Abstract: FR-PO0677
Spatial Transcriptomics Reveals New ADPKD-Specific Genes
Session Information
- Cystic Kidney Diseases: Basic and Translational Research
November 07, 2025 | Location: Exhibit Hall, Convention Center
Abstract Time: 10:00 AM - 12:00 PM
Category: Genetic Diseases of the Kidneys
- 1201 Genetic Diseases of the Kidneys: Monogenic Kidney Diseases
Authors
- Hidaka, Sumi, Shonan Kamakura General Hospital, Kidney Disease and Transplant Center, Kamakura, Japan
- Salybekov, Amankeldi, Shonan Kamakura General Hospital, Kidney Disease and Transplant Center, Kamakura, Japan
- Mochida, Yasuhiro, Shonan Kamakura General Hospital, Kidney Disease and Transplant Center, Kamakura, Japan
- Ohtake, Takayasu, Shonan Kamakura General Hospital, Kidney Disease and Transplant Center, Kamakura, Japan
- Kobayashi, Shuzo, Shonan Kamakura General Hospital, Kidney Disease and Transplant Center, Kamakura, Japan
Background
Autosomal dominant polycystic kidney disease (ADPKD) represents the most prevalent genetic cause of end-stage renal disease, characterized by the progressive enlargement of renal cysts.
Methods
To elucidate the cellular composition and underlying pathomechanisms driving ADPKD progression, we conducted spatial transcriptomic analyses on human ADPKD kidney samples.
Results
Our findings revealed significant infiltration of circulating immune B cell subsets into regions surrounding both small and large cysts, accompanied by inflammatory monocytes and macrophages, particularly M1 macrophages.

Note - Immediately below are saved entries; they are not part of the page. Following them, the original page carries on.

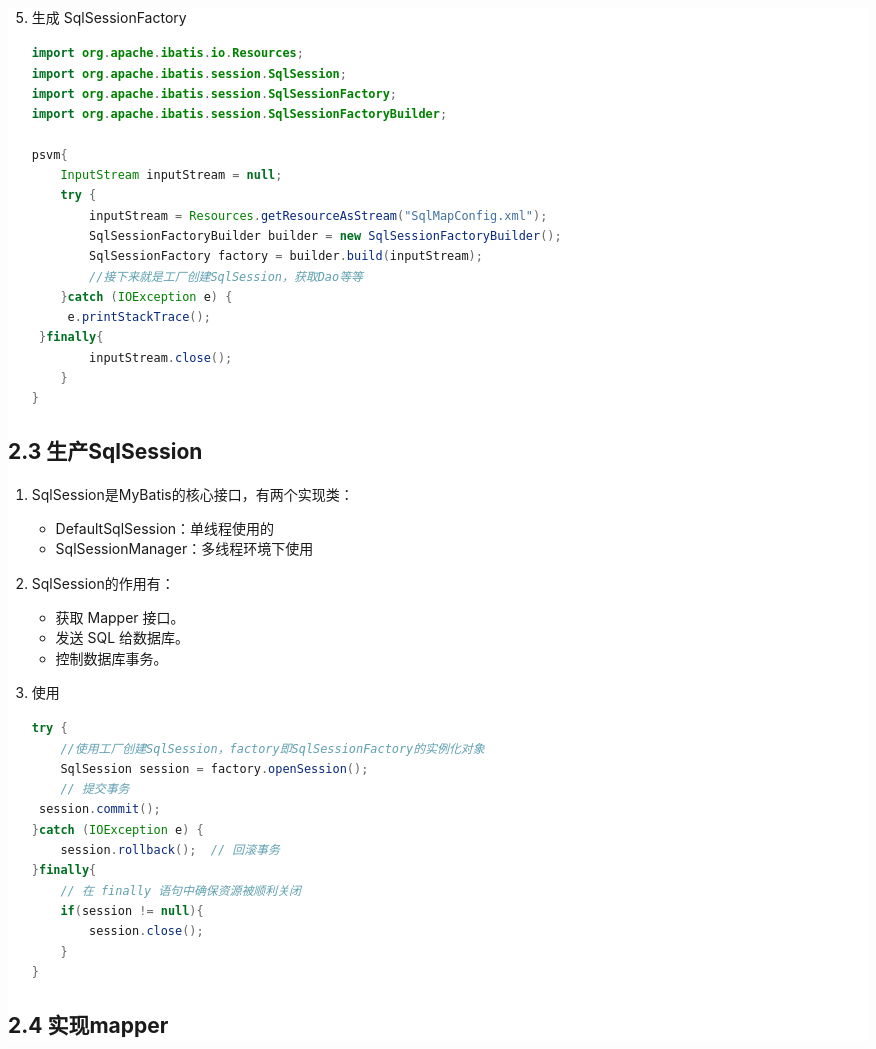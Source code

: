 5. 生成 SqlSessionFactory

   ```java
   import org.apache.ibatis.io.Resources;
   import org.apache.ibatis.session.SqlSession;
   import org.apache.ibatis.session.SqlSessionFactory;
   import org.apache.ibatis.session.SqlSessionFactoryBuilder;
   
   psvm{
       InputStream inputStream = null;
       try {
           inputStream = Resources.getResourceAsStream("SqlMapConfig.xml");
           SqlSessionFactoryBuilder builder = new SqlSessionFactoryBuilder();
           SqlSessionFactory factory = builder.build(inputStream);
           //接下来就是工厂创建SqlSession，获取Dao等等
       }catch (IOException e) {
       	e.printStackTrace();
   	}finally{
           inputStream.close();
       }
   }
   ```

## 2.3 生产SqlSession

1. SqlSession是MyBatis的核心接口，有两个实现类：

   - DefaultSqlSession：单线程使用的
   - SqlSessionManager：多线程环境下使用

2. SqlSession的作用有：

   - 获取 Mapper 接口。
   - 发送 SQL 给数据库。
   - 控制数据库事务。

3. 使用

   ```java
   try {
       //使用工厂创建SqlSession，factory即SqlSessionFactory的实例化对象
       SqlSession session = factory.openSession();
       // 提交事务
   	session.commit();
   }catch (IOException e) {
       session.rollback();  // 回滚事务
   }finally{
       // 在 finally 语句中确保资源被顺利关闭
       if(session != null){
           session.close();
       }
   }
   ```

## 2.4 实现mapper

Cell-to-cell interaction analysis using CellChat demonstrated robust interactions between endothelial cells, fibroblasts, and leukocytes, including B cells and macrophages. Further cell annotation identified five previously uncharacterized cell clusters located at the borders of small and large cysts. Among these, the largest unidentified cell cluster exhibited high expression of 10 specific unique genes, including KRT17, SFN, KRT7, SLPI, TACSTD2, ITGB6, MMP7, COL1A1, KRT19, CLDN4, and NNMT. Notably, these genes were predominantly expressed in cells forming trabeculae or septa within cysts. Gene ontology (GO) biological process analysis revealed enrichment in processes such as regulation of cell migration (GO:0030334, P < 2.124 × 10-14) within these clusters. Pathway analysis further highlighted the involvement of TNFα signaling via NFκB, epithelial-mesenchymal transition, and apoptosis as the primary drivers of disease progression. Interestingly, psudotime and entropy analysis demonstrated that cyst cell-specific genes more robust in distal convoluted tubule. The SLPI gene, which is not typically expressed in kidney tissue under normal conditions, was markedly upregulated in cystic cells, potentially contributing to increased fluid secretion.
Conclusion
In summary, our research identifies novel cyst-specific genes that regulate cyst cell growth and their transformation into fibrotic tissue through inflammatory and migration pathways, providing new insights into ADPKD pathogenesis.